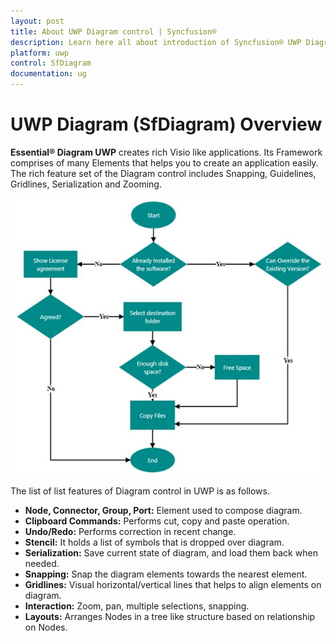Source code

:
 ```yaml
---
layout: post
title: About UWP Diagram control | Syncfusion®
description: Learn here all about introduction of Syncfusion® UWP Diagram (SfDiagram) control, its elements and more.
platform: uwp
control: SfDiagram
documentation: ug
---
```


# UWP Diagram (SfDiagram) Overview

**Essential® Diagram UWP** creates rich Visio like applications. Its Framework comprises of many Elements that helps you to create an application easily. The rich feature set of the Diagram control includes Snapping, Guidelines, Gridlines, Serialization and Zooming.

![UWP SfDiagram Overview Image](Overview_images/Overview_img1.jpeg)

The list of list features of Diagram control in UWP is as follows.

* **Node, Connector, Group, Port:** Element used to compose diagram.
* **Clipboard Commands:** Performs cut, copy and paste operation.
* **Undo/Redo:** Performs correction in recent change.
* **Stencil:** It holds a list of symbols that is dropped over diagram.
* **Serialization:** Save current state of diagram, and load them back when needed.
* **Snapping:** Snap the diagram elements towards the nearest element.
* **Gridlines:** Visual horizontal/vertical lines that helps to align elements on diagram.
* **Interaction:** Zoom, pan, multiple selections, snapping.
* **Layouts:** Arranges Nodes in a tree like structure based on relationship on Nodes.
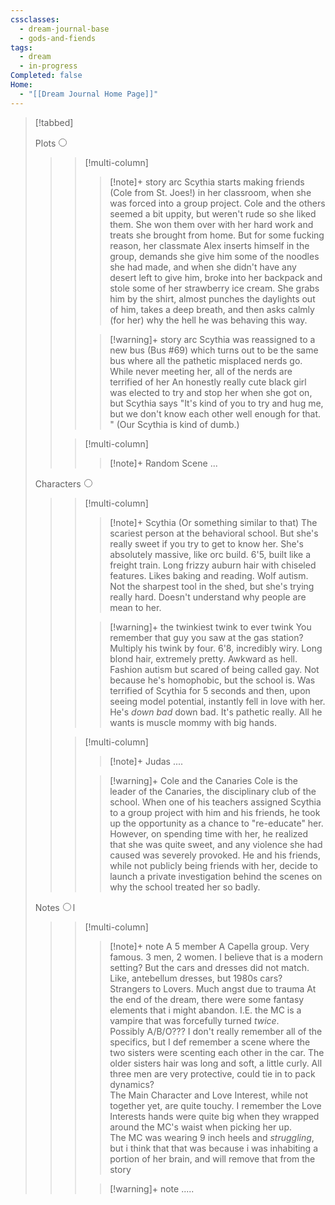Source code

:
```yaml
---
cssclasses:
  - dream-journal-base
  - gods-and-fiends
tags:
  - dream
  - in-progress
Completed: false
Home:
  - "[[Dream Journal Home Page]]"
---
```

> [!tabbed]
>
> <label>Plots<input type="radio" name="test" /></label>
>
>>> [!multi-column]
>>>
>>>> [!note]+ story arc
>>>> Scythia starts making friends (Cole from St. Joes!) in her classroom, when she was forced into a group project. Cole and the others seemed a bit uppity, but weren't rude so she liked them. She won them over with her hard work and treats she brought from home.
>>>> But for some fucking reason, her classmate Alex inserts himself in the group, demands she give him some of the noodles she had made, and when she didn't have any desert left to give him, broke into her backpack and stole some of her strawberry ice cream. She grabs him by the shirt, almost punches the daylights out of him, takes a deep breath, and then asks calmly (for her) why the hell he was behaving this way. 
>>>
>>>> [!warning]+ story arc
>>>> Scythia was reassigned to a new bus (Bus #69) which turns out to be the same bus where all the pathetic misplaced nerds go. While never meeting her, all of the nerds are terrified of her An honestly really cute black girl was elected to try and stop her when she got on, but Scythia says "It's kind of you to try and hug me, but we don't know each other well enough for that. " (Our Scythia is kind of dumb.) 
>>
>>> [!multi-column]
>>>
>>>> [!note]+ Random Scene
>>>> ...
>>>
>
> <label>Characters<input type="radio" name="test" /></label>
>
>>> [!multi-column]
>>>
>>>> [!note]+ Scythia (Or something similar to that)
>>>> The scariest person at the behavioral school. But she's really sweet if you try to get to know her. She's absolutely massive, like orc build. 6'5, built like a freight train. Long frizzy auburn hair with chiseled features. Likes baking and reading. Wolf autism. Not the sharpest tool in the shed, but she's trying really hard. Doesn't understand why people are mean to her.
>>>
>>>> [!warning]+ the twinkiest twink to ever twink
>>>> You remember that guy you saw at the gas station? Multiply his twink by four. 6'8, incredibly wiry. Long blond hair, extremely pretty. Awkward as hell. Fashion autism but scared of being called gay. Not because he's homophobic, but the school is. Was terrified of Scythia for 5 seconds and then, upon seeing model potential, instantly fell in love with her. He's *down bad* down bad. It's pathetic really. All he wants is muscle mommy with big hands.
>>
>>> [!multi-column]
>>>
>>>> [!note]+ Judas
>>>> ....
>>>
>>>> [!warning]+ Cole and the Canaries
>>>> Cole is the leader of the Canaries, the disciplinary club of the school. When one of his teachers assigned Scythia to a group project with him and his friends, he took up the opportunity as a chance to "re-educate" her. However, on spending time with her, he realized that she was quite sweet, and any violence she had caused was severely provoked. He and his friends, while not publicly being friends with her, decide to launch a private investigation behind the scenes on why the school treated her so badly.
>>
>
> <label>Notes<input type="radio" name="test" />l</label>
>
>>> [!multi-column]
>>>
>>>> [!note]+ note
>>>> A 5 member A Capella group. Very famous. 3 men, 2 women. I believe that is a modern setting? But the cars and dresses did not match. Like, antebellum dresses, but 1980s cars?  
>>>> Strangers to Lovers. Much angst due to trauma 
>>>> At the end of the dream, there were some fantasy elements that i might abandon. I.E. the MC is a vampire that was forcefully turned *twice*.  
>>>> Possibly A/B/O??? I don't really remember all of the specifics, but I def remember a scene where the two sisters were scenting each other in the car. The older sisters hair was long and soft, a little curly. All three men are very protective, could tie in to pack dynamics?  
>>>> The Main Character and Love Interest, while not together yet, are quite touchy. I remember the Love Interests hands were quite big when they wrapped around the MC's waist when picking her up.  
>>>> The MC was wearing 9 inch heels and *struggling*, but i think that that was because i was inhabiting a portion of her brain, and will remove that from the story
>>>
>>>> [!warning]+ note
>>>> .....
>>
>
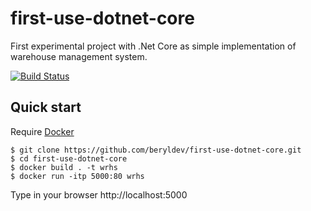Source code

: # first-use-dotnet-core

First experimental project with .Net Core as simple implementation of warehouse management system.

[![Build Status](https://travis-ci.org/beryldev/first-use-dotnet-core.svg?branch=master)](https://travis-ci.org/beryldev/first-use-dotnet-core)

## Quick start
Require [Docker](https://www.docker.com)
```
$ git clone https://github.com/beryldev/first-use-dotnet-core.git
$ cd first-use-dotnet-core
$ docker build . -t wrhs
$ docker run -itp 5000:80 wrhs
```
Type in your browser http://localhost:5000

===============

**TASK**. Stop at the line containing "[!note]+ story arc" and include it. Everything from the first line of the material up to there is to be repeated exactly, leaving out pictures.

**ANSWER SECTION**.
Source code

:
 ```yaml
---
layout: post
title: About UWP Diagram control | Syncfusion®
description: Learn here all about introduction of Syncfusion® UWP Diagram (SfDiagram) control, its elements and more.
platform: uwp
control: SfDiagram
documentation: ug
---
```


# UWP Diagram (SfDiagram) Overview

**Essential® Diagram UWP** creates rich Visio like applications. Its Framework comprises of many Elements that helps you to create an application easily. The rich feature set of the Diagram control includes Snapping, Guidelines, Gridlines, Serialization and Zooming.

![UWP SfDiagram Overview Image](Overview_images/Overview_img1.jpeg)

The list of list features of Diagram control in UWP is as follows.

* **Node, Connector, Group, Port:** Element used to compose diagram.
* **Clipboard Commands:** Performs cut, copy and paste operation.
* **Undo/Redo:** Performs correction in recent change.
* **Stencil:** It holds a list of symbols that is dropped over diagram.
* **Serialization:** Save current state of diagram, and load them back when needed.
* **Snapping:** Snap the diagram elements towards the nearest element.
* **Gridlines:** Visual horizontal/vertical lines that helps to align elements on diagram.
* **Interaction:** Zoom, pan, multiple selections, snapping.
* **Layouts:** Arranges Nodes in a tree like structure based on relationship on Nodes.
Source code

:
```yaml
---
cssclasses:
  - dream-journal-base
  - gods-and-fiends
tags:
  - dream
  - in-progress
Completed: false
Home:
  - "[[Dream Journal Home Page]]"
---
```

> [!tabbed]
>
> <label>Plots<input type="radio" name="test" /></label>
>
>>> [!multi-column]
>>>
>>>> [!note]+ story arc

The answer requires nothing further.